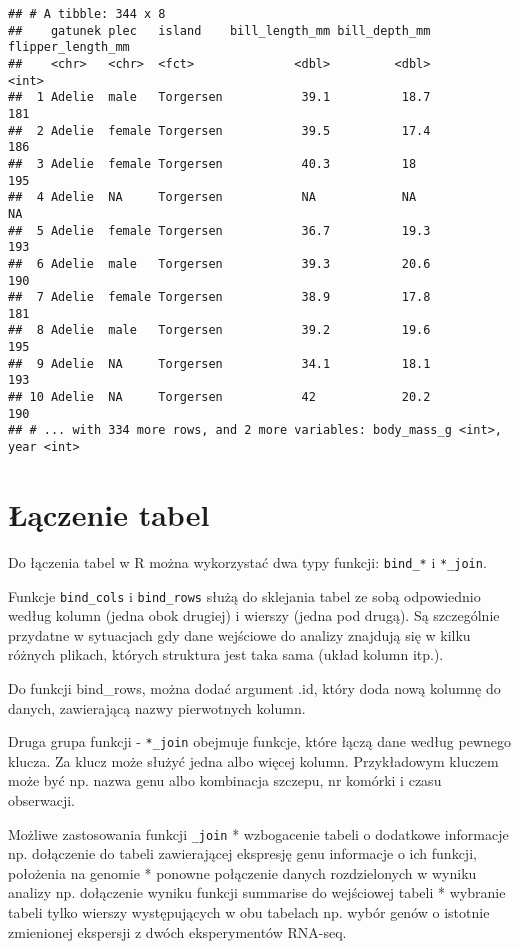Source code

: \documentclass[
]{book}
\begin{document}
\begin{verbatim}
## # A tibble: 344 x 8
##    gatunek plec   island    bill_length_mm bill_depth_mm flipper_length_mm
##    <chr>   <chr>  <fct>              <dbl>         <dbl>             <int>
##  1 Adelie  male   Torgersen           39.1          18.7               181
##  2 Adelie  female Torgersen           39.5          17.4               186
##  3 Adelie  female Torgersen           40.3          18                 195
##  4 Adelie  NA     Torgersen           NA            NA                  NA
##  5 Adelie  female Torgersen           36.7          19.3               193
##  6 Adelie  male   Torgersen           39.3          20.6               190
##  7 Adelie  female Torgersen           38.9          17.8               181
##  8 Adelie  male   Torgersen           39.2          19.6               195
##  9 Adelie  NA     Torgersen           34.1          18.1               193
## 10 Adelie  NA     Torgersen           42            20.2               190
## # ... with 334 more rows, and 2 more variables: body_mass_g <int>, year <int>
\end{verbatim}

\hypertarget{ux142ux105czenie-tabel}{%
\section{Łączenie tabel}\label{ux142ux105czenie-tabel}}

Do łączenia tabel w R można wykorzystać dwa typy funkcji: \texttt{bind\_*} i \texttt{*\_join}.

Funkcje \texttt{bind\_cols} i \texttt{bind\_rows} służą do sklejania tabel ze sobą odpowiednio według kolumn (jedna obok drugiej) i wierszy (jedna pod drugą). Są szczególnie przydatne w sytuacjach gdy dane wejściowe do analizy znajdują się w kilku różnych plikach, których struktura jest taka sama (układ kolumn itp.).

Do funkcji bind\_rows, można dodać argument .id, który doda nową kolumnę do danych, zawierającą nazwy pierwotnych kolumn.

Druga grupa funkcji - \texttt{*\_join} obejmuje funkcje, które łączą dane według pewnego klucza. Za klucz może służyć jedna albo więcej kolumn. Przykładowym kluczem może być np. nazwa genu albo kombinacja szczepu, nr komórki i czasu obserwacji.

Możliwe zastosowania funkcji \texttt{\_join}
* wzbogacenie tabeli o dodatkowe informacje np. dołączenie do tabeli zawierającej ekspresję genu informacje o ich funkcji, położenia na genomie
* ponowne połączenie danych rozdzielonych w wyniku analizy np. dołączenie wyniku funkcji summarise do wejściowej tabeli
* wybranie tabeli tylko wierszy występujących w obu tabelach np. wybór genów o istotnie zmienionej ekspersji z dwóch eksperymentów RNA-seq.
\end{document}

------------------------------

Task requirements: Both the first line of the records above and the line containing "Do funkcji bind\_rows, można" belong in the copy; please return them and every line between, exactly, minus the pictures.

Response for this exercise:
Source code

: \documentclass[
]{book}
\begin{document}
\begin{verbatim}
## # A tibble: 344 x 8
##    gatunek plec   island    bill_length_mm bill_depth_mm flipper_length_mm
##    <chr>   <chr>  <fct>              <dbl>         <dbl>             <int>
##  1 Adelie  male   Torgersen           39.1          18.7               181
##  2 Adelie  female Torgersen           39.5          17.4               186
##  3 Adelie  female Torgersen           40.3          18                 195
##  4 Adelie  NA     Torgersen           NA            NA                  NA
##  5 Adelie  female Torgersen           36.7          19.3               193
##  6 Adelie  male   Torgersen           39.3          20.6               190
##  7 Adelie  female Torgersen           38.9          17.8               181
##  8 Adelie  male   Torgersen           39.2          19.6               195
##  9 Adelie  NA     Torgersen           34.1          18.1               193
## 10 Adelie  NA     Torgersen           42            20.2               190
## # ... with 334 more rows, and 2 more variables: body_mass_g <int>, year <int>
\end{verbatim}

\hypertarget{ux142ux105czenie-tabel}{%
\section{Łączenie tabel}\label{ux142ux105czenie-tabel}}

Do łączenia tabel w R można wykorzystać dwa typy funkcji: \texttt{bind\_*} i \texttt{*\_join}.

Funkcje \texttt{bind\_cols} i \texttt{bind\_rows} służą do sklejania tabel ze sobą odpowiednio według kolumn (jedna obok drugiej) i wierszy (jedna pod drugą). Są szczególnie przydatne w sytuacjach gdy dane wejściowe do analizy znajdują się w kilku różnych plikach, których struktura jest taka sama (układ kolumn itp.).

Do funkcji bind\_rows, można dodać argument .id, który doda nową kolumnę do danych, zawierającą nazwy pierwotnych kolumn.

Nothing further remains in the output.